The 2022 Wellington City mayoral election, part of the Wellington local elections in October 2022, determined who would serve as Mayor of the City of Wellington for the next three-year term. It was won by Tory Whanau, a former Green Party parliamentary chief of staff. 

The election used the single transferable vote (STV) system. Whanau's win in the seventh iteration over eight opponents, who included incumbent mayor Andy Foster and Rongotai MP Paul Eagle, was described as a landslide victory. The turnout of 45% was an increase from previous elections.

Background and electoral method
Andy Foster was first elected to Wellington City Council in the 1992 elections, and served continuously until he was elected mayor in the 2019 election. Despite Foster's centre-right position, a majority centre-left council was elected in the 2019 local elections. Infighting amongst the council was reported in February 2021 after Fleur Fitzsimons reported Foster to the Auditor-General over his proposal to privatise the city's main library, and cited decision-making and governance inconsistent with the Local Government Act 2002. Shortly afterwards, Foster announced an independent review of the council's governance. The review found issues with the council including with its governance structure, direction and oversight, that some council staff felt unsafe in giving free and frank advice.

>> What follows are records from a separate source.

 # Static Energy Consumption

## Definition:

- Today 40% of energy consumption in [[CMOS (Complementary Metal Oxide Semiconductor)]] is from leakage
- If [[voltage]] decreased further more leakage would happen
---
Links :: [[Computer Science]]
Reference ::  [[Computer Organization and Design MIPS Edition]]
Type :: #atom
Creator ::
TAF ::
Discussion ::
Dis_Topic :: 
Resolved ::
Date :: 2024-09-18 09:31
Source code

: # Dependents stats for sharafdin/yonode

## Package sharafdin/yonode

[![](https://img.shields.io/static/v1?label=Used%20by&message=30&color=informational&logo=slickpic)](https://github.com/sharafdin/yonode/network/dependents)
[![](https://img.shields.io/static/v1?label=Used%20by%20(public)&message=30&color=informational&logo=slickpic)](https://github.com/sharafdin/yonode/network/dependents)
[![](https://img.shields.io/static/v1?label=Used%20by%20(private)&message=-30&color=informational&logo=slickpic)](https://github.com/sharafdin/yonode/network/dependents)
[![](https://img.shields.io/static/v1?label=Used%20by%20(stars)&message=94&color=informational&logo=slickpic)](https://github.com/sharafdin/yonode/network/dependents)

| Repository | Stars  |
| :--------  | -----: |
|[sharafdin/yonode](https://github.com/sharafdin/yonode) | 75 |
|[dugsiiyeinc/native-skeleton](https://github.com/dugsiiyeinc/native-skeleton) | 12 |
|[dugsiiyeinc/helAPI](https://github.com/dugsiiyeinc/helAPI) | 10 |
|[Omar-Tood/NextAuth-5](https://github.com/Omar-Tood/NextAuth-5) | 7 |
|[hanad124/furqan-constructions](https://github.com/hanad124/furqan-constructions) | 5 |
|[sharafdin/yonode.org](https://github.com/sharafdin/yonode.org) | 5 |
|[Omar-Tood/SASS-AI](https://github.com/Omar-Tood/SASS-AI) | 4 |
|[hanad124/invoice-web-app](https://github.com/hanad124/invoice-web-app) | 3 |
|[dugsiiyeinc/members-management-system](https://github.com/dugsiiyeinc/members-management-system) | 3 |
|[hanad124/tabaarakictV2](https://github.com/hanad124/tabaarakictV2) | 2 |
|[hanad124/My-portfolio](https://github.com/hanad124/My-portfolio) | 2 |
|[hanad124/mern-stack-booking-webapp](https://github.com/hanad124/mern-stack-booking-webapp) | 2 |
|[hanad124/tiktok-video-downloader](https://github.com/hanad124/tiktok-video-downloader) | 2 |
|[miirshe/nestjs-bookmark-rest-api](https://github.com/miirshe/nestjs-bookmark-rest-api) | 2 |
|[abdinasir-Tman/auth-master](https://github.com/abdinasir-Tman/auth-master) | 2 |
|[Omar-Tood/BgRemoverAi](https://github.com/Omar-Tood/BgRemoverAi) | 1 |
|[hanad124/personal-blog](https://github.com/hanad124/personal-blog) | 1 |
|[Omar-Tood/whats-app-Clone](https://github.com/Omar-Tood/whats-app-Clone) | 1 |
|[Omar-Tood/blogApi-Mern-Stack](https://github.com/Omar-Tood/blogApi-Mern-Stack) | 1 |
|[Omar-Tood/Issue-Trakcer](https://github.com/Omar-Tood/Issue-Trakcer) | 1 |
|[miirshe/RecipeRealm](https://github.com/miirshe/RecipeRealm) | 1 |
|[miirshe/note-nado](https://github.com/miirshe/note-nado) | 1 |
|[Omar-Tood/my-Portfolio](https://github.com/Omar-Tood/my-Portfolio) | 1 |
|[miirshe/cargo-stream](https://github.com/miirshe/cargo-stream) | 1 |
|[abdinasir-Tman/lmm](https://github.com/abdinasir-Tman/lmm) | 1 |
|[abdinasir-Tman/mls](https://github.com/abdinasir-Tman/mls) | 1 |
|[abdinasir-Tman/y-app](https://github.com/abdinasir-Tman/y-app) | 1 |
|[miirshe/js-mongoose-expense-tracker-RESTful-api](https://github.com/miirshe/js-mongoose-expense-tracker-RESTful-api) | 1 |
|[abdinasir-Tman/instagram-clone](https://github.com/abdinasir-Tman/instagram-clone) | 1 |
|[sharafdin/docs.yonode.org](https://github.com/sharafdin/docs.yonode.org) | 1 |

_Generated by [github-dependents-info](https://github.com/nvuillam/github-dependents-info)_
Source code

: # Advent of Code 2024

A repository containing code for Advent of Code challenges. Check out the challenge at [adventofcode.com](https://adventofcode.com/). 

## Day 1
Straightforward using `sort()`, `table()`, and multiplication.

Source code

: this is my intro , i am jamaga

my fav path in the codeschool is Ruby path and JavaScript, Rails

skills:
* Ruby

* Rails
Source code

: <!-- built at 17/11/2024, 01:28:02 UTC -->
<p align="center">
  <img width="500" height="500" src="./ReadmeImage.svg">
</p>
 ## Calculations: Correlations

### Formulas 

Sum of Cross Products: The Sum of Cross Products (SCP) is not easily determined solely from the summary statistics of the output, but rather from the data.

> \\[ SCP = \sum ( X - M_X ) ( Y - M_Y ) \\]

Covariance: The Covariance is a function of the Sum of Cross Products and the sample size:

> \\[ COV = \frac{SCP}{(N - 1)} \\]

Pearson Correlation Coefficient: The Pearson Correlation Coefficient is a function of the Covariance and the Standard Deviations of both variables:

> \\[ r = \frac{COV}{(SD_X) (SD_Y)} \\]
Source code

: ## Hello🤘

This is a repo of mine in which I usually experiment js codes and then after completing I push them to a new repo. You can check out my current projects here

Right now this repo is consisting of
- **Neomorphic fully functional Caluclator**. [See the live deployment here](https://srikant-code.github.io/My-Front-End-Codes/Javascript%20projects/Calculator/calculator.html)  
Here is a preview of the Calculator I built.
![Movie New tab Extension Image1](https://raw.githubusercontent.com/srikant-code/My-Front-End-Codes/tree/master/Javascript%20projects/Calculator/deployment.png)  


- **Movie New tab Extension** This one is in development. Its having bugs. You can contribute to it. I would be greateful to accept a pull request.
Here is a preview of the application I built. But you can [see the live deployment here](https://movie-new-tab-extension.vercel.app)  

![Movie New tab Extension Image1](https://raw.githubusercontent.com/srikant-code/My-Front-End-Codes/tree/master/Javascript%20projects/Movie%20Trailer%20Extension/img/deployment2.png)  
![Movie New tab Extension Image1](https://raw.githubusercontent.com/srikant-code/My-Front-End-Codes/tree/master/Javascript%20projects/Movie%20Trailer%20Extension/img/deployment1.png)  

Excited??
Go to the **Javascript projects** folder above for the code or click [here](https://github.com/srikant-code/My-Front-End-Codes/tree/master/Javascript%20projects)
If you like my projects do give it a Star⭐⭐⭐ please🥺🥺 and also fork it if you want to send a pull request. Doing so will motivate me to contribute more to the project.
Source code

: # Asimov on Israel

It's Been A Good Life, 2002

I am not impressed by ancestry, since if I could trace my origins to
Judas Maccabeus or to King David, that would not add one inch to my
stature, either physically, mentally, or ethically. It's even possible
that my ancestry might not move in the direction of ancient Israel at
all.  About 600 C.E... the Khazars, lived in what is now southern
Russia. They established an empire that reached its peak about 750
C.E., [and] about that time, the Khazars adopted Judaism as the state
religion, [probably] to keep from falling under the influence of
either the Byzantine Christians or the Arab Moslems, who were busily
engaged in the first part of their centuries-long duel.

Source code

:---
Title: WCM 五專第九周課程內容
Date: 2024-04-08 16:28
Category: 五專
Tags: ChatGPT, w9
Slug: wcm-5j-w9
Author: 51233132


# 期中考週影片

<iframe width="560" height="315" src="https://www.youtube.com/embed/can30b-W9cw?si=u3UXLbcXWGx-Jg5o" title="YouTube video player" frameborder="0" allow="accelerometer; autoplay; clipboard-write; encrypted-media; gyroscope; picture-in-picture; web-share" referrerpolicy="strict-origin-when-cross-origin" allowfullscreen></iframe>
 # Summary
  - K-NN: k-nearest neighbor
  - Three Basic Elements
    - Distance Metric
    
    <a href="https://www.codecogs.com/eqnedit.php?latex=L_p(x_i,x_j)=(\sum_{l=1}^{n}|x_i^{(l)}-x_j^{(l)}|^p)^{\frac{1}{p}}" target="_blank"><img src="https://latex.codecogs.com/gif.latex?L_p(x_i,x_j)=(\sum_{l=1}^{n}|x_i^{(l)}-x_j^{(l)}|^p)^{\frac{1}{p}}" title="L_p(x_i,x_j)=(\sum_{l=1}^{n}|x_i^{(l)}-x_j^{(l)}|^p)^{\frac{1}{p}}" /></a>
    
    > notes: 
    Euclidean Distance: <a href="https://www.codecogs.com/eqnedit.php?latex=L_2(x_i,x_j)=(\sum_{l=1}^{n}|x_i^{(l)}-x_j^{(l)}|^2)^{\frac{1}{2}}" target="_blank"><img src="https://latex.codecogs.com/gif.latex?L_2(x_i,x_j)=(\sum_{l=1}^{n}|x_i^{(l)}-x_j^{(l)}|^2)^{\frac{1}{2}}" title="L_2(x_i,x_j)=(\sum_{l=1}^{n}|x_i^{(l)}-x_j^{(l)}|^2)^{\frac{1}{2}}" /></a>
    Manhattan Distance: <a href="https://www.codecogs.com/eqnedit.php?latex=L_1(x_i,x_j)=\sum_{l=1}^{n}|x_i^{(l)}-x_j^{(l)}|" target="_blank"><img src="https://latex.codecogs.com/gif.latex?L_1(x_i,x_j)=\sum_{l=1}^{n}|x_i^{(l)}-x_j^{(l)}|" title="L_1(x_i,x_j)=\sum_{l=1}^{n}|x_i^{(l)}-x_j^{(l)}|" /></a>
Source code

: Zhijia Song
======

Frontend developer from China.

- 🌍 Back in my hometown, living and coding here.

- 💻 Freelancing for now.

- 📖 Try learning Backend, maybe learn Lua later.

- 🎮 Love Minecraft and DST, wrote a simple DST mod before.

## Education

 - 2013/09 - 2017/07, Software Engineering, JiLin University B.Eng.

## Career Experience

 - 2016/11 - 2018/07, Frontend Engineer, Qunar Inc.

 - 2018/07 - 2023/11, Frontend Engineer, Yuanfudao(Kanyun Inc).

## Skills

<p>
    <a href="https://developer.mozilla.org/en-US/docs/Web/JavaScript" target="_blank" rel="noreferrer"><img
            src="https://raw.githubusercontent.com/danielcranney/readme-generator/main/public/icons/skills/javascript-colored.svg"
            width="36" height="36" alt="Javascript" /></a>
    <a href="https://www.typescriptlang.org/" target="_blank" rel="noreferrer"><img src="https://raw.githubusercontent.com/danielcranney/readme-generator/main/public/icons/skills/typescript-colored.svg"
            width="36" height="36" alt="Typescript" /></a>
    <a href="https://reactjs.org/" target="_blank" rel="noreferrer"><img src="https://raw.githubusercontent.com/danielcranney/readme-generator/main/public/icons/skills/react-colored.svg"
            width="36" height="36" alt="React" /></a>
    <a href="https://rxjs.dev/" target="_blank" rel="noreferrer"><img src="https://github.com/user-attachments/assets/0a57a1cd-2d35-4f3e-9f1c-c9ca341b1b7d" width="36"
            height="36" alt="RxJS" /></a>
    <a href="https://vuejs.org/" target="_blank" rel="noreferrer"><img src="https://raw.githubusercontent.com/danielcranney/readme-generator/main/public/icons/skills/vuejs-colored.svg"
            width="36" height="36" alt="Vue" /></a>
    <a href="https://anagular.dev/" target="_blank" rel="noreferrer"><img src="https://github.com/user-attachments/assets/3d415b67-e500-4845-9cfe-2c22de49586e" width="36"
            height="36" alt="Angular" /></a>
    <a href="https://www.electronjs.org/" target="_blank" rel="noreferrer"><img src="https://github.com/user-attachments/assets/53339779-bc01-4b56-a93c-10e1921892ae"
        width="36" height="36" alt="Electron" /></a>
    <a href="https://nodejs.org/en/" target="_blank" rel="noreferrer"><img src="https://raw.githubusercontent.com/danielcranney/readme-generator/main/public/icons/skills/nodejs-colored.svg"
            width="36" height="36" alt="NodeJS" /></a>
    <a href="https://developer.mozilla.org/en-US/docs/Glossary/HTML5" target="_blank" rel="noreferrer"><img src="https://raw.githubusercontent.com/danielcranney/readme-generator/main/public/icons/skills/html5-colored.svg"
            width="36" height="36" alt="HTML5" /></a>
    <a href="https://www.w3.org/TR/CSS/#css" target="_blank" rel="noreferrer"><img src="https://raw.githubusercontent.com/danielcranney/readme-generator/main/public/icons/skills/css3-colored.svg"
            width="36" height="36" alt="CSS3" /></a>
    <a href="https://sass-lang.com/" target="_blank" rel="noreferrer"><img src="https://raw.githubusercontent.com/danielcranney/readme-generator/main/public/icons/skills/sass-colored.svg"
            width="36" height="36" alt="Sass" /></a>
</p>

The mayor is elected at large using the single transferable vote system. Under the Local Government Act 2002, candidates were allowed to spend up to $60,000 on the campaign.

Candidates 
Nine candidates were nominated for the mayoralty.

Declined to be candidates
Diane Calvert, city councillor
Jenny Condie, city councillor
Jill Day, city councillor
Fleur Fitzsimons, city councillor
Laurie Foon, city councillor
Sarah Free, deputy mayor
Nick Leggett, former mayor of Porirua
Justin Lester, former mayor
Iona Pannett, city councillor
Tamatha Paul, city councillor
Simon Woolf, city councillor
Nicola Young, city councillor

Campaign

Paul Eagle
Eagle announced his campaign and his endorsement by the Labour Party on 26 June 2022. Eagle ran on a "back to basics" platform, focusing on repairing city infrastructure. He took leave as an MP from 8 July to campaign, and donated to charity his salary for that period. Eagle spent $57,733 on his campaign.

Andy Foster
Foster announced his intention to seek re-election on 7 July 2022 on Newstalk ZB. He spent $54,108, including $17,000 on billboards.

Tory Whanau
Whanau announced her entry into the race on 18 November 2021, and was endorsed by the Green Party in April 2022. She formally launched her campaign on 30 June 2022. Georgina Campbell of The New Zealand Herald wrote that Whanau's early announcement helped her to overcome low name recognition. Whanau utilised street-level posters around the city to advertise. Whanau spent $59,844, which included $23,000 on street-level posters and $15,000 on digital billboards.

Issues and positions
In May 2022, The Dominion Post reporter Tom Hunt identified the top election issues as public safety, commercial vibrancy, housing affordability, transport, rates, water infrastructure, climate change and council culture. The council indicated in its pre-election report that the biggest issues facing the city are infrastructure and planning for growth, resilience and adaptability, the economy, funding and resourcing and the changing local government sector. A poll of voters by Q+A and Kantar found that water infrastructure was the top issue, followed by climate change adaptation, road maintenance, reducing rates, and public transport investment.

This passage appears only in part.